One of the problems with such a rate of information increase is that the present moment will always loom far larger than even the recent past. Imagine looking back over a photo album representing the first 18 years of your life, from birth to adulthood. Let’s say that you have two photos for your first two years. Assuming a rate of information increase matching that of the world’s data, you will have an impressive 2,000 photos representing the years six to eight; 200,000 for the years 10 to 12; and a staggering 200,000,000 for the years 16 to 18. That’s more than three photographs for every single second of those final two years.

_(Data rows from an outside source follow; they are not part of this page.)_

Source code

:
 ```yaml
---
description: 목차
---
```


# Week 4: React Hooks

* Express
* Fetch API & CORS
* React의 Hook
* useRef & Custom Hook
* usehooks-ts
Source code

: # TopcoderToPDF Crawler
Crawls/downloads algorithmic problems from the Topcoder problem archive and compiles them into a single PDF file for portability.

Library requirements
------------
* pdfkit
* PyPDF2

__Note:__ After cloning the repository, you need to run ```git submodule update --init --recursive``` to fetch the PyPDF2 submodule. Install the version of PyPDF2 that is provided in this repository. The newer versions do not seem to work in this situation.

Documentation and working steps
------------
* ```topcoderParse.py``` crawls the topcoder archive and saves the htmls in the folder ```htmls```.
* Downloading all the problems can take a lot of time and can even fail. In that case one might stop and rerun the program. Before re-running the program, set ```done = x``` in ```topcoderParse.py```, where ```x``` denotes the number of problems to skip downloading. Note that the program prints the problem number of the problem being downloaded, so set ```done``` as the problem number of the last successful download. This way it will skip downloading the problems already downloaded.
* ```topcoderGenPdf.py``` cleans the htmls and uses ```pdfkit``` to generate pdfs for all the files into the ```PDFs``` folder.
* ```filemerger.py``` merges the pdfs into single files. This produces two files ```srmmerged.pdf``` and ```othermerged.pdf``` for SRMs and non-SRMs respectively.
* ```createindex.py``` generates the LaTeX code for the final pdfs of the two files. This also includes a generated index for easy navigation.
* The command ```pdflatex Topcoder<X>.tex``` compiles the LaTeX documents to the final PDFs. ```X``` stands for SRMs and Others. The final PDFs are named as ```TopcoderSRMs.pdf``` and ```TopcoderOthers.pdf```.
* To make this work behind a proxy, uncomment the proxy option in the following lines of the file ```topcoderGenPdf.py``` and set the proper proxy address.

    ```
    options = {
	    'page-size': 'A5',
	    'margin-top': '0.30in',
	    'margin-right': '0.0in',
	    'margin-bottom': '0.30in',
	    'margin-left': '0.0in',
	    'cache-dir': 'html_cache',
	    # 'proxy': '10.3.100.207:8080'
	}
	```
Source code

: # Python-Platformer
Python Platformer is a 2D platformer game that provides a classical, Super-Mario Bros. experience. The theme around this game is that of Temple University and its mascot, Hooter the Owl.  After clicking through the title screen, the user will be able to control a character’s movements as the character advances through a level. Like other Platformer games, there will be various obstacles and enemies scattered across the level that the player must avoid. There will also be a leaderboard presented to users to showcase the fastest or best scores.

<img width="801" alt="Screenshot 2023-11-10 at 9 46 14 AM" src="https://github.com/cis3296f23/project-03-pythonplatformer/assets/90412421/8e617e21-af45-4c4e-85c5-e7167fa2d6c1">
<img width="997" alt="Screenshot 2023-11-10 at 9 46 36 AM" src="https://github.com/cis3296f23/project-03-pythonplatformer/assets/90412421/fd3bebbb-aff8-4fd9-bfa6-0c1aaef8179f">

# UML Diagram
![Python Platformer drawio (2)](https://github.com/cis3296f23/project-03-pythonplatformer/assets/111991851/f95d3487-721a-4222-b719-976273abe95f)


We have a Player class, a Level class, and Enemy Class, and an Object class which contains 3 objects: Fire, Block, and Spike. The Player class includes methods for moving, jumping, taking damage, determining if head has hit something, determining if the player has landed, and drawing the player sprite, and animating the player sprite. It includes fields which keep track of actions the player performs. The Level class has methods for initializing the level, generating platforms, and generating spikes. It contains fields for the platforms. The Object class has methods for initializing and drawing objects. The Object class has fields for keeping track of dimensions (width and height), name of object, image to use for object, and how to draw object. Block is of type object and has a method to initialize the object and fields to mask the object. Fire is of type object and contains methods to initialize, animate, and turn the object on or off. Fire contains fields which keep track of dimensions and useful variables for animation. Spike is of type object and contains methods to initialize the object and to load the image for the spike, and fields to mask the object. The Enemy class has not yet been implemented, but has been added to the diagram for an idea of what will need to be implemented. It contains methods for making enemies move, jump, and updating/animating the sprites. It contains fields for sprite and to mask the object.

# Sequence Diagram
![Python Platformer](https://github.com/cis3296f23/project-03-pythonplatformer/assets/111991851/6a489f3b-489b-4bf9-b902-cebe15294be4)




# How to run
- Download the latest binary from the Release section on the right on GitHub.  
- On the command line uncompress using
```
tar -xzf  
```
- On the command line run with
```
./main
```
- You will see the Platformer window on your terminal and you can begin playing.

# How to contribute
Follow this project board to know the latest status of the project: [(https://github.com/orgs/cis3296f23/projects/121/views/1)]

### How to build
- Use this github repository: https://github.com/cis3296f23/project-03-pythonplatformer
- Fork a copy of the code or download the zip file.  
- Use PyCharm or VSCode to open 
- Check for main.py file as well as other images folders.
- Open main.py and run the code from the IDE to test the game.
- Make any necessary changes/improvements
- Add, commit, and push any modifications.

信息爆炸所带来的问题之一在于,即便和不久之前相比,当前的信息量规模都会大到不可思议的程度。假如有一本信息影集代表了你从婴儿到成年的前18年人生,并且照片数量的增长速度和全球数据量保持一致,如果头两年你只有两张照片,那么从6岁到8岁的两年间你就会有两千张照片,从10岁到12岁有20万张,从16岁到18岁则有惊人的2亿张,这意味着在16-18岁期间你每秒钟就会拍3张照片。

This isn’t a perfect analogy with global data, of course. For a start, much of the world’s data increase is due to more sources of information being created by more people, along with far larger and more detailed formats. But the point about proportionality stands. If you were to look back over a record like the one above, or try to analyse it, the more distant past would shrivel into meaningless insignificance. How could it not, with so many times less information available?

当你回过头去以更长远的眼光来看待事物时,你会发现,你有太多太多近期的的事件,而较早的数据和事件是那么的稀少。当然,全球数据不能这样简单类比。全球数据增长的主要原因在于更多的人口产生了更多信息源,以及更大的和更复杂详细的信息结构。然而,如果试图回顾或分析与上文所述影集类似的历史记录,你会发现一个相同点,越遥远的历史所留下的信息和记录就会越稀少。怎么会发生这种事情呢?

Here’s the problem with much of the big data currently being gathered and analysed. The moment you start looking backwards to seek the longer view, you have far too much of the recent stuff and far too little of the old. Short-sightedness is built into the structure, in the form of an overwhelming tendency to over-estimate short-term trends at the expense of history.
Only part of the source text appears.